A brief history of Machine of Death; Execution by Beheading

Two weeks out from the release of the second Machine of Death anthology, “This Is How You Die: Stories of the Inscrutable, Infallible, Inescapable Machine of Death”–hip hip hooray!

The first installment, “Machine of Death: A Collection of Stories About People Who Know How They Will Die,” has kind of a storied history.  I won’t recount it in its exhaustive entirety here–details and source materials are available all over the web (http://en.wikipedia.org/wiki/Machine_of_Death, for starters), and are far more interesting than any in-depth synopsis I could write.  But as I’m already gathering information to present to some local news outlets, I may as well hit the highlights for those who might run across THIS before they encounter the first volume.

The editors of the Machine of Death anthologies are also the creators of some very well-regarded webcomics: David Malki !, of Wondermark fame, and Ryan North, author of Dinosaur Comics.

The concept of a machine of death–a machine that uses a simple blood test to predict (often in very brief, misleading, and/or apocryphal terms) how a person will die–originated with North, who conceived it in an episode of Dinosaur Comics. North and Malki–as well as co-editor Matthew Bennardo–thought it would be fun to edit a collection of stories based on that premise, and put out a call for submissions in 2007.

Accepted stories were largely from unknown authors, and for that reason–lack of name recognition–no publisher would take the book.

The editors gambled on self-publication–and it paid off in a HUGE way (for the brand, if not for the editors financially, but Google “Machine of Death” + “Borders” for more information on THAT). They organized an MOD-Day for October 26, 2010, urging fans to all buy the book from Amazon that same day. In a coup that Malki described as “the literary equivalent to winning the Super Bowl,” the book actually earned the #1 bestseller spot for the day, edging out conservative commentator Glenn Beck’s new book at the time, and prompting Beck to grouse that the antho was part of a “liberal culture of death.”

The press only helped MOD.

From May through July of 2011, the editors accepted submissions for a follow-up book.
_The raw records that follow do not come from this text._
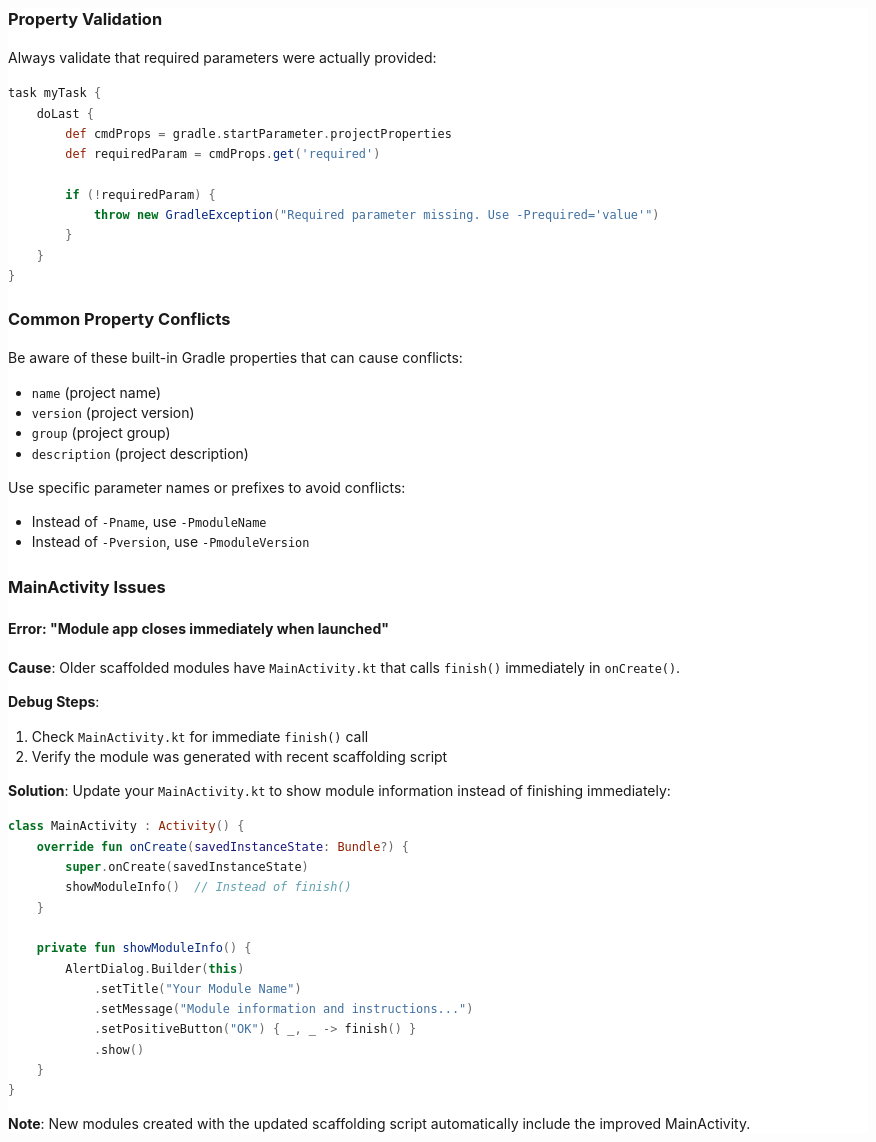 ### Property Validation

Always validate that required parameters were actually provided:

```groovy
task myTask {
    doLast {
        def cmdProps = gradle.startParameter.projectProperties
        def requiredParam = cmdProps.get('required')
        
        if (!requiredParam) {
            throw new GradleException("Required parameter missing. Use -Prequired='value'")
        }
    }
}
```

### Common Property Conflicts

Be aware of these built-in Gradle properties that can cause conflicts:
- `name` (project name)
- `version` (project version) 
- `group` (project group)
- `description` (project description)

Use specific parameter names or prefixes to avoid conflicts:
- Instead of `-Pname`, use `-PmoduleName`
- Instead of `-Pversion`, use `-PmoduleVersion` 

### MainActivity Issues

#### Error: "Module app closes immediately when launched"

**Cause**: Older scaffolded modules have `MainActivity.kt` that calls `finish()` immediately in `onCreate()`.

**Debug Steps**:
1. Check `MainActivity.kt` for immediate `finish()` call
2. Verify the module was generated with recent scaffolding script

**Solution**: Update your `MainActivity.kt` to show module information instead of finishing immediately:

```kotlin
class MainActivity : Activity() {
    override fun onCreate(savedInstanceState: Bundle?) {
        super.onCreate(savedInstanceState)
        showModuleInfo()  // Instead of finish()
    }
    
    private fun showModuleInfo() {
        AlertDialog.Builder(this)
            .setTitle("Your Module Name")
            .setMessage("Module information and instructions...")
            .setPositiveButton("OK") { _, _ -> finish() }
            .show()
    }
}
```

**Note**: New modules created with the updated scaffolding script automatically include the improved MainActivity.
Interest from prospective contributers was HUGE–there were nearly 2,000 submissions, from which the editors selected 28 (reserving an additional three slots for their own work).  The line-up was officially posted in about November of 2011, and was shortly followed by an incredible (at least to me) announcement: “This Is How You Die” was picked up for mass-market paperback release by Grand Central Publishing (formerly Warner Books), an imprint of Hachette.

The editors, riding this building wave of momentum and excitement, decided that they wanted to start merchandising the MOD brand, and created a Kickstarter campaign to fund a card game based on the books. The goal was $23,000; this was reached in LESS THAN ONE DAY, and over the Kickstarter’s month-long run, 10,666 backers pledged more than half a million dollars ($556,596).  Needless to say, the editors (and authors) were/are BLOWN AWAY by this incredible outpouring of enthusiasm.  And it is my great good luck that, although the card game wasn’t a passionate thought in their minds when I wrote my story, my contribution prominently features cards and a card game.

Pre-sale reviews of the anthology have been amazing, with Publisher’s Weekly listing it as one of their Best Summer Books of 2013, and calling it an “[h]ilarious, tragic, splendid anthology of stories and comics in which people learn just enough, or not quite enough, about their future demises. Like death itself, this simple premise provokes a broad range of questions and some surprising answers.”

My experience with this book beautifully highlights, I think, why publishing on a professional levels requires a depth and breadth of patience that most jobs don’t call for.  I read the first Machine of Death book sometime in late 2010, early 2011, when a friend gave it to me as a gift (thank you again, Benjamin).  That same friend pointed me in the direction of the submissions call early in the summer of 2011.  I wrote my story, and sent it in on June 15.

That’s a two-plus-year turnaround.  For a SHORT STORY.  A long short story, granted (at about 7,700 words, I’m guessing it’s likely to be one of the longer ones in there).  And I was one of the very fortunate ones–an acceptance, a best-case-scenario.  Almost 2,000 others wrote stories that’ll never see the light of day.  And STILL it has taken more than two years to get any kind of conventional gratification out of this piece of work.